Openreach engineers will install new lines, maintain existing lines, upgrade the local network and maintain the green cabinets at the side of the road. In short, they are the people who help ensure that tens of millions of people across the UK have reliable local access to the telephony and internet services offered by communications providers.
Whilst remaining an important part of BT, Openreach has its own headquarters, distinct identity and around 30,000 people. These people have come primarily from BT Wholesale and BT Retail. The business is the second largest within BT Group by number of employees and has assets of around £8 billion and revenues of more than £4 billion.
Openreach will have its performance under the Undertakings monitored by the newly created Equality of Access Board (EAB). This Board will monitor the delivery of the Undertakings given by BT to Ofcom and will therefore also monitor the performance of BT Wholesale in certain areas. Carl Symon, one of BT's non-executive directors, chairs the Board which has a majority of independent external members.
About Openreach
Q1. What is Openreach?
Openreach is a new BT business specially created to manage BT’s national access and backhaul network – the metaphorical “first mile” where millions of calls, web searches and business deals are started each day.
Q2. Who are Openreach’s customers?
Communications providers – businesses who provide telephony and internet services to homes and businesses. This also includes other parts of BT.
By providing a level playing field on which communications providers can compete, Openreach enables them to deliver innovative and competitive services to people and businesses in Britain.
Q3. Can consumers and businesses buy directly from Openreach?
Our products are the “building blocks” which communications providers use to create their own services. We sell our products to communications providers, which are companies which onward sell telephony and internet services (as opposed to consuming them themselves within their company). Communications providers include, for example, Internet Service Providers, as well as other parts of BT.
Q4. Why ‘Openreach’ as a name?
Openreach was chosen as a symbol of the way we will operate, delivering ubiquitous services on an open and even-handed basis to any and all communications providers, including to BT’s own downstream divisions.
Q5. Is Openreach really going to treat BT like any other customer?
Yes. Openreach will provide exactly the same services at the same prices to BT’s other lines of business in ways that are open, transparent and even-handed and which overcome any suggestion that other parts of BT are favoured at the expense of the interests of Openreach’s customers.
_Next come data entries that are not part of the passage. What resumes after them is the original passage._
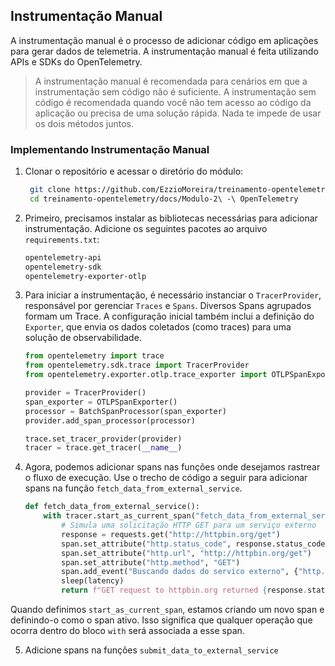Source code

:## Instrumentação Manual

A instrumentação manual é o processo de adicionar código em aplicações para gerar dados de telemetria. A instrumentação manual é feita utilizando APIs e SDKs do OpenTelemetry.

> A instrumentação manual é recomendada para cenários em que a instrumentação sem código não é suficiente. A instrumentação sem código é recomendada quando você não tem acesso ao código da aplicação ou precisa de uma solução rápida. Nada te impede de usar os dois métodos juntos.

### Implementando Instrumentação Manual

1. Clonar o repositório e acessar o diretório do módulo:

   ```bash
    git clone https://github.com/EzzioMoreira/treinamento-opentelemetry.git
    cd treinamento-opentelemetry/docs/Modulo-2\ -\ OpenTelemetry
    ```

2. Primeiro, precisamos instalar as bibliotecas necessárias para adicionar instrumentação. Adicione os seguintes pacotes ao arquivo `requirements.txt`:

   ```txt
   opentelemetry-api
   opentelemetry-sdk
   opentelemetry-exporter-otlp
   ```

3. Para iniciar a instrumentação, é necessário instanciar o `TracerProvider`, responsável por gerenciar `Traces` e `Spans`. Diversos Spans agrupados formam um Trace. A configuração inicial também inclui a definição do `Exporter`, que envia os dados coletados (como traces) para uma solução de observabilidade.

    ```python
    from opentelemetry import trace
    from opentelemetry.sdk.trace import TracerProvider
    from opentelemetry.exporter.otlp.trace_exporter import OTLPSpanExporter

    provider = TracerProvider()
    span_exporter = OTLPSpanExporter()
    processor = BatchSpanProcessor(span_exporter)
    provider.add_span_processor(processor)

    trace.set_tracer_provider(provider)
    tracer = trace.get_tracer(__name__)
    ```

4. Agora, podemos adicionar spans nas funções onde desejamos rastrear o fluxo de execução. Use o trecho de código a seguir para adicionar spans na função `fetch_data_from_external_service`.

    ```python
    def fetch_data_from_external_service():
        with tracer.start_as_current_span("fetch_data_from_external_service") as span:
            # Simula uma solicitação HTTP GET para um serviço externo
            response = requests.get("http://httpbin.org/get")
            span.set_attribute("http.status_code", response.status_code)
            span.set_attribute("http.url", "http://httpbin.org/get")
            span.set_attribute("http.method", "GET")
            span.add_event("Buscando dados do servico externo", {"http.status_code": response.status_code})
            sleep(latency)
            return f"GET request to httpbin.org returned {response.status_code}"
    ```

Quando definimos `start_as_current_span`, estamos criando um novo span e definindo-o como o span ativo. Isso significa que qualquer operação que ocorra dentro do bloco `with` será associada a esse span.

5. Adicione spans na funções `submit_data_to_external_service` 

    ```python
    
    ```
Q6. Why should business and residential customers be interested in this internal BT organisational change?
Because it aims at safeguarding their interests by encouraging the entire communications industry to innovate and to compete more efficiently. The industry will do this by providing homes and businesses with new, exciting and value-for-money services in all areas from new high-speed data business services to television, video, popular and classical music and a host of educational and leisure applications.
This is especially important in this modern era of “broadband” where the potential of high-speed communications is much greater that in the old days of basic voice telephone services. It is therefore much more important that no-one, including companies developing new applications for the technology, and marketing and delivering them to consumers and businesses, is inhibited in their ability to reach customers over the BT network.
Q7. What should people – businesses and residential customers – do if they want to contact Openreach?
There’s no need to contact Openreach directly. Openreach works for all the communications providers which use Openreach’s access and backhaul networks to deliver their own services to end-users. So end-users should just continue dealing with the companies they have chosen to provide them with the services they need. That goes for customers of BT’s own retail divisions (BT Retail and BT Global Services) too.
However, to help reassure consumers and businesses, all Openreach engineers carry identity cards that have a Freefone number on the back if you wish to verify that someone is a legitimate Openreach person.
Q8. How many people and vans will Openreach have?
Openreach will have approximately 30,000 people. Of these, 25,000 will be engineers. These people came almost equally from BT Wholesale and BT Retail. Openreach has more than 22,000 vans (out of a total of 32,000 vans in BT).